Finding Roots of Multiplicity in a Polynomial

Solution 1:

The quoted passage shows how to get $X_1, X_2, \dots$ starting from a generic $f(x)$ polynomial.

Underlying idea is that $x=a$ is a root of multiplicity $m$ if $f(a)=f'(a)=\cdots=f^{(m-1)}(a)=0$.

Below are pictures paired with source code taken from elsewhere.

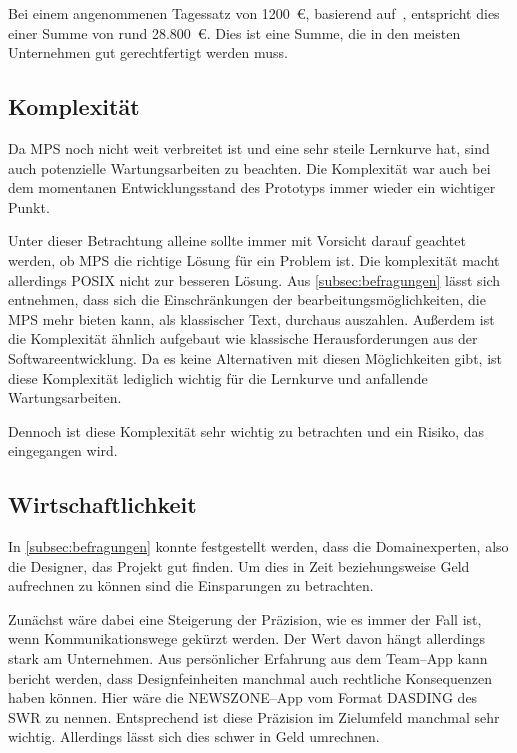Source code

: Bei einem angenommenen Tagessatz von 1200~\euro, basierend auf~\cite{metrics-germany-gmbh-2021}, entspricht dies einer Summe von rund 28.800~\euro.
Dies ist eine Summe, die in den meisten Unternehmen gut gerechtfertigt werden muss.

\subsection{Komplexität}\label{subsec:komplexitat}
Da \ac{MPS} noch nicht weit verbreitet ist und eine sehr steile Lernkurve hat, sind auch potenzielle Wartungsarbeiten zu beachten.
Die Komplexität war auch bei dem momentanen Entwicklungsstand des Prototyps immer wieder ein wichtiger Punkt.

Unter dieser Betrachtung alleine sollte immer mit Vorsicht darauf geachtet werden, ob \ac{MPS} die richtige Lösung für ein Problem ist.
Die komplexität macht allerdings \ac{POSIX} nicht zur besseren Lösung.
Aus \autoref{subsec:befragungen} lässt sich entnehmen, dass sich die Einschränkungen der bearbeitungsmöglichkeiten, die \ac{MPS} mehr bieten kann, als klassischer Text, durchaus auszahlen.
Außerdem ist die Komplexität ähnlich aufgebaut wie klassische Herausforderungen aus der Softwareentwicklung.
Da es keine Alternativen mit diesen Möglichkeiten gibt, ist diese Komplexität lediglich wichtig für die Lernkurve und anfallende Wartungsarbeiten.

Dennoch ist diese Komplexität sehr wichtig zu betrachten und ein Risiko, das eingegangen wird.

\subsection{Wirtschaftlichkeit}\label{subsec:wirtschaftlichkeit}
In \autoref{subsec:befragungen} konnte festgestellt werden, dass die Domainexperten, also die Designer, das Projekt gut finden.
Um dies in Zeit beziehungsweise Geld aufrechnen zu können sind die Einsparungen zu betrachten.

Zunächst wäre dabei eine Steigerung der Präzision, wie es immer der Fall ist, wenn Kommunikationswege gekürzt werden.
Der Wert davon hängt allerdings stark am Unternehmen.
Aus persönlicher Erfahrung aus dem Team--App kann bericht werden, dass Designfeinheiten manchmal auch rechtliche Konsequenzen haben können. %
Hier wäre die NEWSZONE--App vom Format DASDING des \ac{SWR} zu nennen.
Entsprechend ist diese Präzision im Zielumfeld manchmal sehr wichtig.
Allerdings lässt sich dies schwer in Geld umrechnen.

For a minimalistic step by step example (as asked), let:

$$ f(x)=x^3-5 x^2+8x-4 $$

Find all the greatest common measure of $f(x)\text{ and }f'(x)=F_1(x)$

$$F_1(x) = \gcd(\,x^3-5 x^2+8x-4\,, \;3x^2-10 x+8\,) = x-2$$

$\text{,,}\qquad F_1(x)\text{ and } F_1'(x)=F_2(x),$

$$F_2(x)=\gcd(\,x-2,\, 1 \,) = 1$$

Lastly, the greatest common measure of $F_{m-1}(x)$ and $F'_{m-1}(x)=F_m(x)=1$

Therefore $m=2$ since $F_2(x)=1$.

Next, perform the divisions $f(x)\div F_1(x)=\phi_1(x)$

$$\phi_1(x)=f(x)\div F_1(x)=x^2-3x+2$$

$F_1(x)\div F_2(x)=\phi_2(x)$

$$\phi_2(x) = F_1(x)\div F_2(x) = x-2$$

And finally $\phi_1(x)\div\phi_2(x)=X_1$

$$X_1 = \phi_1(x)\div\phi_2(x) = x-1$$

$F_{m-1}(x)=\phi_m(x)=X_m$

$$X_2= \phi_2(x)=x-2$$

Then, since it was established earlier that $m=2\,$:

$$f(x)=X_1\,X_2^2=(x-1)(x-2)^2$$